(Dataset Opens)
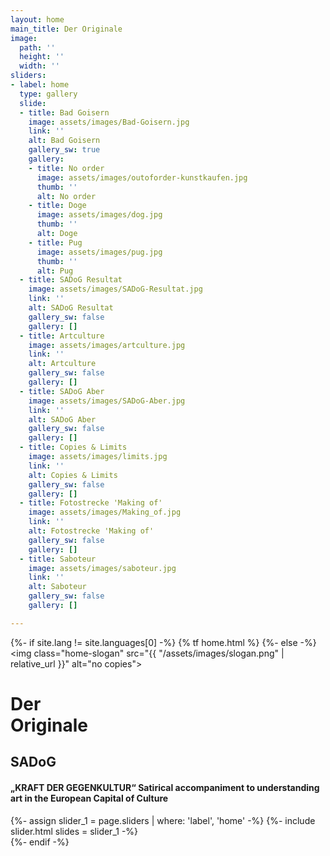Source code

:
 ```yaml
---
layout: home
main_title: Der Originale
image:
  path: ''
  height: ''
  width: ''
sliders:
- label: home
  type: gallery
  slide:
  - title: Bad Goisern
    image: assets/images/Bad-Goisern.jpg
    link: ''
    alt: Bad Goisern
    gallery_sw: true
    gallery:
    - title: No order
      image: assets/images/outoforder-kunstkaufen.jpg
      thumb: ''
      alt: No order
    - title: Doge
      image: assets/images/dog.jpg
      thumb: ''
      alt: Doge
    - title: Pug
      image: assets/images/pug.jpg
      thumb: ''
      alt: Pug
  - title: SADoG Resultat
    image: assets/images/SADoG-Resultat.jpg
    link: ''
    alt: SADoG Resultat
    gallery_sw: false
    gallery: []
  - title: Artculture
    image: assets/images/artculture.jpg
    link: ''
    alt: Artculture
    gallery_sw: false
    gallery: []
  - title: SADoG Aber
    image: assets/images/SADoG-Aber.jpg
    link: ''
    alt: SADoG Aber
    gallery_sw: false
    gallery: []
  - title: Copies & Limits
    image: assets/images/limits.jpg
    link: ''
    alt: Copies & Limits
    gallery_sw: false
    gallery: []
  - title: Fotostrecke 'Making of'
    image: assets/images/Making_of.jpg
    link: ''
    alt: Fotostrecke 'Making of'
    gallery_sw: false
    gallery: []
  - title: Saboteur
    image: assets/images/saboteur.jpg
    link: ''
    alt: Saboteur
    gallery_sw: false
    gallery: []

---
```

{%- if site.lang != site.languages[0] -%}
  {% tf home.html %}
{%- else -%}
<img class="home-slogan" src="{{ "/assets/images/slogan.png" | relative_url }}" alt="no copies">
<div class="row">
  <div class="col-12 col-lg-10 col-xl-8">
    <h1 class="home__title">
      <strong>Der <br>Originale</strong>
    </h1>        
    <div class="home__desc">
      <div class="home__desc-inner col-12 col-md-6">
        <h2>SADoG</h2>
        <h4>„KRAFT DER GEGENKULTUR“ Satirical accompaniment to understanding art in the European Capital of Culture</h4>
      </div>
    </div>
  </div>  
  <div class="col-12">
    {%- assign slider_1 = page.sliders | where: 'label', 'home' -%}
    {%- include slider.html slides = slider_1 -%}
  </div>
</div>
{%- endif -%}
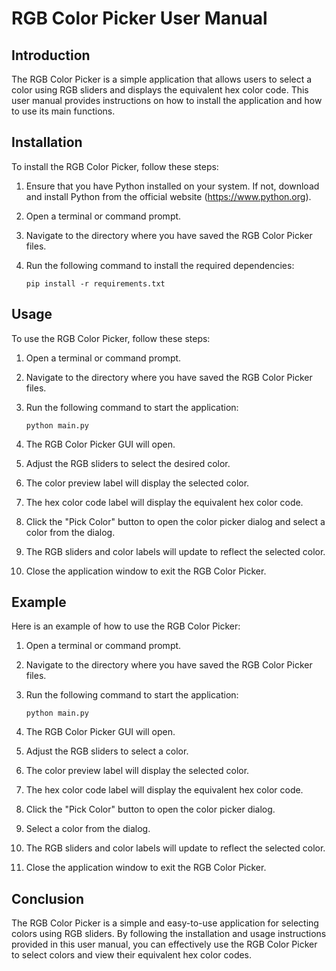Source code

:# RGB Color Picker User Manual

## Introduction
The RGB Color Picker is a simple application that allows users to select a color using RGB sliders and displays the equivalent hex color code. This user manual provides instructions on how to install the application and how to use its main functions.

## Installation
To install the RGB Color Picker, follow these steps:

1. Ensure that you have Python installed on your system. If not, download and install Python from the official website (https://www.python.org).

2. Open a terminal or command prompt.

3. Navigate to the directory where you have saved the RGB Color Picker files.

4. Run the following command to install the required dependencies:

   ```
   pip install -r requirements.txt
   ```

## Usage
To use the RGB Color Picker, follow these steps:

1. Open a terminal or command prompt.

2. Navigate to the directory where you have saved the RGB Color Picker files.

3. Run the following command to start the application:

   ```
   python main.py
   ```

4. The RGB Color Picker GUI will open.

5. Adjust the RGB sliders to select the desired color.

6. The color preview label will display the selected color.

7. The hex color code label will display the equivalent hex color code.

8. Click the "Pick Color" button to open the color picker dialog and select a color from the dialog.

9. The RGB sliders and color labels will update to reflect the selected color.

10. Close the application window to exit the RGB Color Picker.

## Example
Here is an example of how to use the RGB Color Picker:

1. Open a terminal or command prompt.

2. Navigate to the directory where you have saved the RGB Color Picker files.

3. Run the following command to start the application:

   ```
   python main.py
   ```

4. The RGB Color Picker GUI will open.

5. Adjust the RGB sliders to select a color.

6. The color preview label will display the selected color.

7. The hex color code label will display the equivalent hex color code.

8. Click the "Pick Color" button to open the color picker dialog.

9. Select a color from the dialog.

10. The RGB sliders and color labels will update to reflect the selected color.

11. Close the application window to exit the RGB Color Picker.

## Conclusion
The RGB Color Picker is a simple and easy-to-use application for selecting colors using RGB sliders. By following the installation and usage instructions provided in this user manual, you can effectively use the RGB Color Picker to select colors and view their equivalent hex color codes.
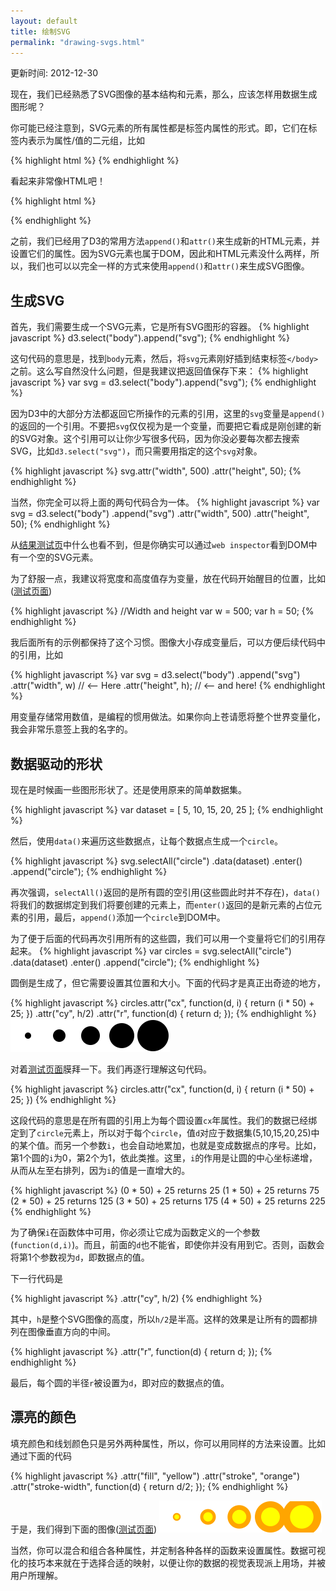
 ```yaml
---
layout: default
title: 绘制SVG
permalink: "drawing-svgs.html"
---
```


更新时间: 2012-12-30

现在，我们已经熟悉了SVG图像的基本结构和元素，那么，应该怎样用数据生成图形呢？

你可能已经注意到，SVG元素的所有属性都是标签内属性的形式。即，它们在标签内表示为属性/值的二元组，比如

{% highlight html %}
<element property="value"/>
{% endhighlight %}

看起来非常像HTML吧！

{% highlight html %}
<p class="eureka">
{% endhighlight %}

之前，我们已经用了D3的常用方法`append()`和`attr()`来生成新的HTML元素，并设置它们的属性。因为SVG元素也属于DOM，因此和HTML元素没什么两样，所以，我们也可以以完全一样的方式来使用`append()`和`attr()`来生成SVG图像。


## 生成SVG
首先，我们需要生成一个SVG元素，它是所有SVG图形的容器。
{% highlight javascript %}
d3.select("body").append("svg");
{% endhighlight %}

这句代码的意思是，找到`body`元素，然后，将`svg`元素刚好插到结束标签`</body>`之前。这么写自然没什么问题，但是我建议把返回值保存下来：
{% highlight javascript %}
var svg = d3.select("body").append("svg");
{% endhighlight %}

因为D3中的大部分方法都返回它所操作的元素的引用，这里的`svg`变量是`append()`的返回的一个引用。不要把`svg`仅仅视为是一个变量，而要把它看成是刚创建的新的SVG对象。这个引用可以让你少写很多代码，因为你没必要每次都去搜索SVG，比如`d3.select("svg")`，而只需要用指定的这个`svg`对象。

{% highlight javascript %}
svg.attr("width", 500)
   .attr("height", 50);
{% endhighlight %}

当然，你完全可以将上面的两句代码合为一体。
{% highlight javascript %}
var svg = d3.select("body")
  .append("svg")
  .attr("width", 500)
  .attr("height", 50);
{% endhighlight %}

从[结果测试页](htmls/110-drawing-svgs-1.html)中什么也看不到，但是你确实可以通过`web inspector`看到DOM中有一个空的SVG元素。

为了舒服一点，我建议将宽度和高度值存为变量，放在代码开始醒目的位置，比如([测试页面](htmls/110-drawing-svgs-2.html))

{% highlight javascript %}
//Width and height
var w = 500;
var h = 50;
{% endhighlight %}

我后面所有的示例都保持了这个习惯。图像大小存成变量后，可以方便后续代码中的引用，比如

{% highlight javascript %}
var svg = d3.select("body")
.append("svg")
.attr("width", w)   // <-- Here
.attr("height", h); // <-- and here!
{% endhighlight %}

用变量存储常用数值，是编程的惯用做法。如果你向上苍请愿将整个世界变量化，我会非常乐意签上我的名字的。

## 数据驱动的形状
现在是时候画一些图形形状了。还是使用原来的简单数据集。

{% highlight javascript %}
var dataset = [ 5, 10, 15, 20, 25 ];
{% endhighlight %}

然后，使用`data()`来遍历这些数据点，让每个数据点生成一个`circle`。

{% highlight javascript %}
svg.selectAll("circle")
    .data(dataset)
	.enter()
	.append("circle");
{% endhighlight %}

再次强调，`selectAll()`返回的是所有圆的空引用(这些圆此时并不存在)，`data()`将我们的数据绑定到我们将要创建的元素上，而`enter()`返回的是新元素的占位元素的引用，最后，`append()`添加一个`circle`到DOM中。

为了便于后面的代码再次引用所有的这些圆，我们可以用一个变量将它们的引用存起来。
{% highlight javascript %}
var circles = svg.selectAll("circle")
                 .data(dataset)
	             .enter()
	             .append("circle");
{% endhighlight %}

圆倒是生成了，但它需要设置其位置和大小。下面的代码才是真正出奇迹的地方，

{% highlight javascript %}
circles.attr("cx", function(d, i) {
		return (i * 50) + 25;
	})
	.attr("cy", h/2)
	.attr("r", function(d) {
			return d;
	});
{% endhighlight %}
![](images/110-drawing-svgs-1.png)

对着[测试页面](htmls/110-drawing-svgs-3.html)膜拜一下。我们再逐行理解这句代码。

{% highlight javascript %}
circles.attr("cx", function(d, i) {
		return (i * 50) + 25;
})
{% endhighlight %}

这段代码的意思是在所有圆的引用上为每个圆设置`cx`年属性。我们的数据已经绑定到了`circle`元素上，所以对于每个`circle`，值`d`对应于数据集(5,10,15,20,25)中的某个值。而另一个参数`i`，也会自动地累加，也就是变成数据点的序号。比如，第1个圆的`i`为0，第2个为1，依此类推。这里，`i`的作用是让圆的中心坐标递增，从而从左至右排列，因为`i`的值是一直增大的。

{% highlight javascript %}
(0 * 50) + 25 returns 25
(1 * 50) + 25 returns 75
(2 * 50) + 25 returns 125
(3 * 50) + 25 returns 175
(4 * 50) + 25 returns 225
{% endhighlight %}

为了确保`i`在函数体中可用，你必须让它成为函数定义的一个参数(`function(d,i)`)。而且，前面的`d`也不能省，即使你并没有用到它。否则，函数会将第1个参数视为`d`，即数据点的值。

下一行代码是

{% highlight javascript %}
.attr("cy", h/2)
{% endhighlight %}

其中，`h`是整个SVG图像的高度，所以`h/2`是半高。这样的效果是让所有的圆都排列在图像垂直方向的中间。

{% highlight javascript %}
.attr("r", function(d) {
		return d;
});
{% endhighlight %}

最后，每个圆的半径`r`被设置为`d`，即对应的数据点的值。 

## 漂亮的颜色
填充颜色和线划颜色只是另外两种属性，所以，你可以用同样的方法来设置。比如通过下面的代码

{% highlight javascript %}
.attr("fill", "yellow")
.attr("stroke", "orange")
.attr("stroke-width", function(d) {
		return d/2;
});
{% endhighlight %}

于是，我们得到下面的图像([测试页面](htmls/110-drawing-svgs-4.html))
![](images/110-drawing-svgs-2.png)

当然，你可以混合和组合各种属性，并定制各种各样的函数来设置属性。数据可视化的技巧本来就在于选择合适的映射，以便让你的数据的视觉表现派上用场，并被用户所理解。


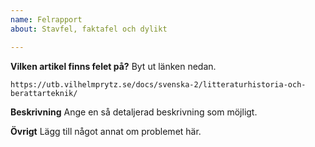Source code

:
 ```yaml
---
name: Felrapport
about: Stavfel, faktafel och dylikt

---
```


**Vilken artikel finns felet på?**
Byt ut länken nedan.

```
https://utb.vilhelmprytz.se/docs/svenska-2/litteraturhistoria-och-berattarteknik/
```

**Beskrivning**
Ange en så detaljerad beskrivning som möjligt.

**Övrigt**
Lägg till något annat om problemet här.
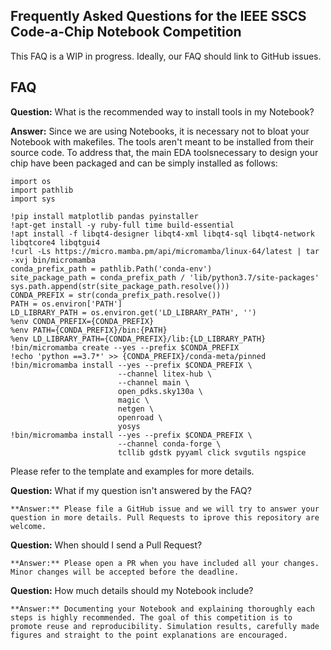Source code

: ## Frequently Asked Questions for the IEEE SSCS Code-a-Chip Notebook Competition

This FAQ is a WIP in progress. Ideally, our FAQ should link to GitHub issues.

## FAQ
**Question:** What is the recommended way to install tools in my Notebook?

**Answer:** Since we are using Notebooks, it is necessary not to bloat your Notebook with makefiles. The tools aren't meant to be installed from their source code. To address that, the main EDA toolsnecessary to design your chip  have been packaged and can be simply installed as follows:

```
import os
import pathlib
import sys

!pip install matplotlib pandas pyinstaller
!apt-get install -y ruby-full time build-essential
!apt install -f libqt4-designer libqt4-xml libqt4-sql libqt4-network libqtcore4 libqtgui4
!curl -Ls https://micro.mamba.pm/api/micromamba/linux-64/latest | tar -xvj bin/micromamba
conda_prefix_path = pathlib.Path('conda-env')
site_package_path = conda_prefix_path / 'lib/python3.7/site-packages'
sys.path.append(str(site_package_path.resolve()))
CONDA_PREFIX = str(conda_prefix_path.resolve())
PATH = os.environ['PATH']
LD_LIBRARY_PATH = os.environ.get('LD_LIBRARY_PATH', '')
%env CONDA_PREFIX={CONDA_PREFIX}
%env PATH={CONDA_PREFIX}/bin:{PATH}
%env LD_LIBRARY_PATH={CONDA_PREFIX}/lib:{LD_LIBRARY_PATH}
!bin/micromamba create --yes --prefix $CONDA_PREFIX
!echo 'python ==3.7*' >> {CONDA_PREFIX}/conda-meta/pinned
!bin/micromamba install --yes --prefix $CONDA_PREFIX \
                        --channel litex-hub \
                        --channel main \
                        open_pdks.sky130a \
                        magic \
                        netgen \
                        openroad \
                        yosys
!bin/micromamba install --yes --prefix $CONDA_PREFIX \
                        --channel conda-forge \
                        tcllib gdstk pyyaml click svgutils ngspice
```
Please refer to the template and examples for more details.

**Question:** What if my question isn't answered by the FAQ?

    **Answer:** Please file a GitHub issue and we will try to answer your question in more details. Pull Requests to iprove this repository are welcome.

**Question:** When should I send a Pull Request?

    **Answer:** Please open a PR when you have included all your changes. Minor changes will be accepted before the deadline.

**Question:** How much details should my Notebook include?

    **Answer:** Documenting your Notebook and explaining thoroughly each steps is highly recommended. The goal of this competition is to promote reuse and reproducibility. Simulation results, carefully made figures and straight to the point explanations are encouraged.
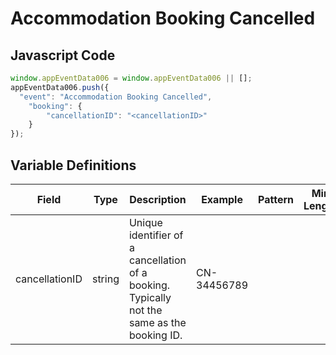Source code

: # Accommodation Booking Cancelled

### 

## Javascript Code
```js
window.appEventData006 = window.appEventData006 || [];
appEventData006.push({
  "event": "Accommodation Booking Cancelled",
    "booking": {
        "cancellationID": "<cancellationID>"
    }
});
```

## Variable Definitions

|Field|Type|Description|Example|Pattern|Min Length|Max Length|Minimum|Maximum|Multiple Of|
| --- | --- | --- | --- | --- | --- | --- | --- | --- | --- |
|cancellationID|string|Unique identifier of a cancellation of a booking.  Typically not the same as the booking ID.|CN-34456789|||||||
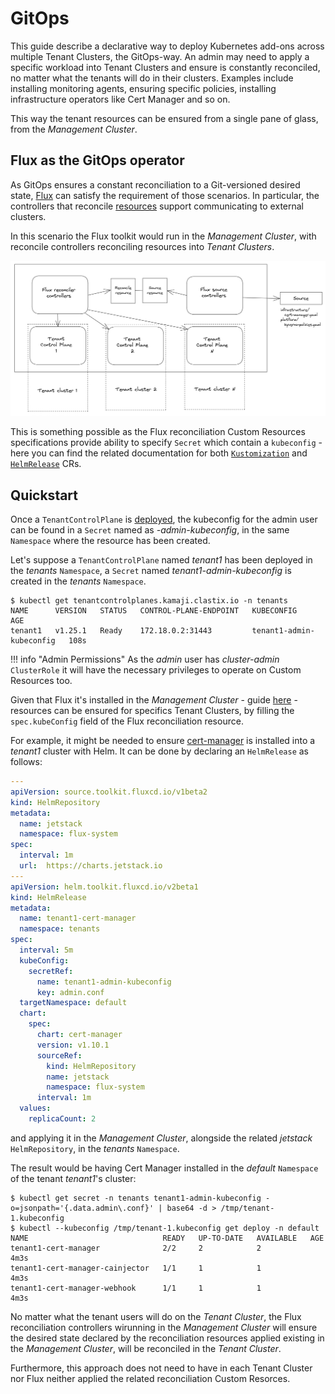 # GitOps

This guide describe a declarative way to deploy Kubernetes add-ons across multiple Tenant Clusters, the GitOps-way. An admin may need to apply a specific workload into Tenant Clusters and ensure is constantly reconciled, no matter what the tenants will do in their clusters. Examples include installing monitoring agents, ensuring specific policies, installing infrastructure operators like Cert Manager and so on.

This way the tenant resources can be ensured from a single pane of glass, from the *Management Cluster*.

## Flux as the GitOps operator

As GitOps ensures a constant reconciliation to a Git-versioned desired state, [Flux](https://fluxcd.io) can satisfy the requirement of those scenarios. In particular, the controllers that reconcile [resources](https://fluxcd.io/flux/concepts/#reconciliation) support communicating to external clusters.

In this scenario the Flux toolkit would run in the *Management Cluster*, with reconcile controllers reconciling resources into *Tenant Clusters*.

![Architecture](../images/kamaji-flux.png)

This is something possible as the Flux reconciliation Custom Resources specifications provide ability to specify `Secret` which contain a `kubeconfig` - here you can find the related documentation for both [`Kustomization`](https://fluxcd.io/flux/components/kustomize/kustomization/#remote-clusters--cluster-api) and [`HelmRelease`](https://fluxcd.io/flux/components/helm/helmreleases/#remote-clusters--cluster-api) CRs.

## Quickstart

Once a `TenantControlPlane` is [deployed](https://kamaji.clastix.io/getting-started/#deploy-tenant-control-plane), the kubeconfig for the admin user can be found in a `Secret` named as *<tenant name>-admin-kubeconfig*, in the same `Namespace` where the resource has been created.

Let's suppose a `TenantControlPlane` named *tenant1* has been deployed in the *tenants* `Namespace`, a `Secret` named *tenant1-admin-kubeconfig* is created in the *tenants* `Namespace`.


```shell
$ kubectl get tenantcontrolplanes.kamaji.clastix.io -n tenants
NAME      VERSION   STATUS   CONTROL-PLANE-ENDPOINT   KUBECONFIG                 AGE
tenant1   v1.25.1   Ready    172.18.0.2:31443         tenant1-admin-kubeconfig   108s
```

!!! info "Admin Permissions"
    As the *admin* user has *cluster-admin* `ClusterRole` it will have the necessary privileges to operate on Custom Resources too.

Given that Flux it's installed in the *Management Cluster* - guide [here](https://fluxcd.io/flux/installation/) - resources can be ensured for specifics Tenant Clusters, by filling the `spec.kubeConfig` field of the Flux reconciliation resource.

For example, it might be needed to ensure [cert-manager](https://cert-manager.io/) is installed into a *tenant1* cluster with Helm. It can be done by declaring an `HelmRelease` as follows:

```yaml
---
apiVersion: source.toolkit.fluxcd.io/v1beta2
kind: HelmRepository
metadata:
  name: jetstack
  namespace: flux-system
spec:
  interval: 1m
  url: 	https://charts.jetstack.io
---
apiVersion: helm.toolkit.fluxcd.io/v2beta1
kind: HelmRelease
metadata:
  name: tenant1-cert-manager
  namespace: tenants
spec:
  interval: 5m
  kubeConfig:
    secretRef:
      name: tenant1-admin-kubeconfig
      key: admin.conf
  targetNamespace: default
  chart:
    spec:
      chart: cert-manager
      version: v1.10.1
      sourceRef:
        kind: HelmRepository
        name: jetstack
        namespace: flux-system
      interval: 1m
  values:
    replicaCount: 2
```

and applying it in the *Management Cluster*, alongside the related *jetstack* `HelmRepository`, in the *tenants* `Namespace`.

The result would be having Cert Manager installed in the *default* `Namespace` of the tenant *tenant1*'s cluster:

```shell
$ kubectl get secret -n tenants tenant1-admin-kubeconfig -o=jsonpath='{.data.admin\.conf}' | base64 -d > /tmp/tenant-1.kubeconfig
$ kubectl --kubeconfig /tmp/tenant-1.kubeconfig get deploy -n default
NAME                              READY   UP-TO-DATE   AVAILABLE   AGE
tenant1-cert-manager              2/2     2            2           4m3s
tenant1-cert-manager-cainjector   1/1     1            1           4m3s
tenant1-cert-manager-webhook      1/1     1            1           4m3s
```

No matter what the tenant users will do on the *Tenant Cluster*, the Flux reconciliation controllers wirunning in the *Management Cluster* will ensure the desired state declared by the reconciliation resources applied existing in the *Management Cluster*, will be reconciled in the *Tenant Cluster*.

Furthermore, this approach does not need to have in each Tenant Cluster nor Flux neither applied the related reconciliation Custom Resorces.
(Dataset Closes)
◆ What is expected ◆
Whichever lines of the records above hold the word "Originale" should all be copied out.

◆ Exercise output ◆
main_title: Der Originale
      <strong>Der <br>Originale</strong>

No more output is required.